Collected data
· · · · · · ·
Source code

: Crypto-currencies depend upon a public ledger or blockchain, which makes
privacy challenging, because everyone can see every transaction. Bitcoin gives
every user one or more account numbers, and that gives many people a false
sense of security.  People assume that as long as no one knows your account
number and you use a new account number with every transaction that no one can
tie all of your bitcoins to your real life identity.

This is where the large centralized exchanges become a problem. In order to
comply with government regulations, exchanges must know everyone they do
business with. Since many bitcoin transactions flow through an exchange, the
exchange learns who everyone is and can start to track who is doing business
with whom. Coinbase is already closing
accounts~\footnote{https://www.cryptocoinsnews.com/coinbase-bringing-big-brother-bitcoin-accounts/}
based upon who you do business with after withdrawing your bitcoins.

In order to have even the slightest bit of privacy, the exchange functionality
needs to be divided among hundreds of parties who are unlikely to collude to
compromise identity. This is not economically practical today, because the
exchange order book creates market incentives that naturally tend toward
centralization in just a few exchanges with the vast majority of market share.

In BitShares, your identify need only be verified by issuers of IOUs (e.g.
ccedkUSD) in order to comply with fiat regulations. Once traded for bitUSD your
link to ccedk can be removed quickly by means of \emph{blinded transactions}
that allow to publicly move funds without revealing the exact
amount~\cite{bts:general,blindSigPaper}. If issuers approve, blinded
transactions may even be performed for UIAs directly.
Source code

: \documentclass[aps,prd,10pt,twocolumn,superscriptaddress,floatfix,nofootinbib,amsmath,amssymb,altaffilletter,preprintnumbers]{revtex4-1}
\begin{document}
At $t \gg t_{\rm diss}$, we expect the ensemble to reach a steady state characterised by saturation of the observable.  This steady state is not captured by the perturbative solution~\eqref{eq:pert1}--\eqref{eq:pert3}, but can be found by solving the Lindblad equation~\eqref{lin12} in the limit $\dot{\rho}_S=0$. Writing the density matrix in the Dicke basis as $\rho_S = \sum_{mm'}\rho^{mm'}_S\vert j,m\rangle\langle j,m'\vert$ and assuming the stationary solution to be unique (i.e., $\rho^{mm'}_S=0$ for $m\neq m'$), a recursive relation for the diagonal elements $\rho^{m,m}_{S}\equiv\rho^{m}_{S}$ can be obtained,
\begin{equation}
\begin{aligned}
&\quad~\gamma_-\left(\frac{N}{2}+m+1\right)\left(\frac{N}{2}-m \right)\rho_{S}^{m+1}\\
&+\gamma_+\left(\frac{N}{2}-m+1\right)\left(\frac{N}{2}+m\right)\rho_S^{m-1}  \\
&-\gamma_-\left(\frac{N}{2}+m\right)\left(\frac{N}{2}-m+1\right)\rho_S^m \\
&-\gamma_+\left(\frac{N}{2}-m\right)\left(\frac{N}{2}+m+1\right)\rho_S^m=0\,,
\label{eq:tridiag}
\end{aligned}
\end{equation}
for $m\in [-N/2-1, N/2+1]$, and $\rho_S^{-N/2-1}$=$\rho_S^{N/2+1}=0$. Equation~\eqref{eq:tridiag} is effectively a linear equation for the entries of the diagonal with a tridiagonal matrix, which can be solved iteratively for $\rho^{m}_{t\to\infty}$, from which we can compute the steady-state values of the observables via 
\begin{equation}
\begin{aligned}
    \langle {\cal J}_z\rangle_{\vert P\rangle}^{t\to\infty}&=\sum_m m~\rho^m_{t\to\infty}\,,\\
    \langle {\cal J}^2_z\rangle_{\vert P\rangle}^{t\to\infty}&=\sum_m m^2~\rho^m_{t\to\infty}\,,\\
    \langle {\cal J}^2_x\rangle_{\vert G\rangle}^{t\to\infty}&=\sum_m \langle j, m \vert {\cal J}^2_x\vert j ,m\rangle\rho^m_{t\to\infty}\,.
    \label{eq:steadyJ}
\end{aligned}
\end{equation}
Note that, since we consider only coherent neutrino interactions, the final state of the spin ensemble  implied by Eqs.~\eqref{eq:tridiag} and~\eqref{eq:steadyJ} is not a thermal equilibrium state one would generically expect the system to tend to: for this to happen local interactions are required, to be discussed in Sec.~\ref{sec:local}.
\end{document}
· · · · · · ·
Lines from the top of the data above through the line containing "sense of security." must be repeated exactly. All other lines stay out.

### ANSWER AREA
Source code

: Crypto-currencies depend upon a public ledger or blockchain, which makes
privacy challenging, because everyone can see every transaction. Bitcoin gives
every user one or more account numbers, and that gives many people a false
sense of security.  People assume that as long as no one knows your account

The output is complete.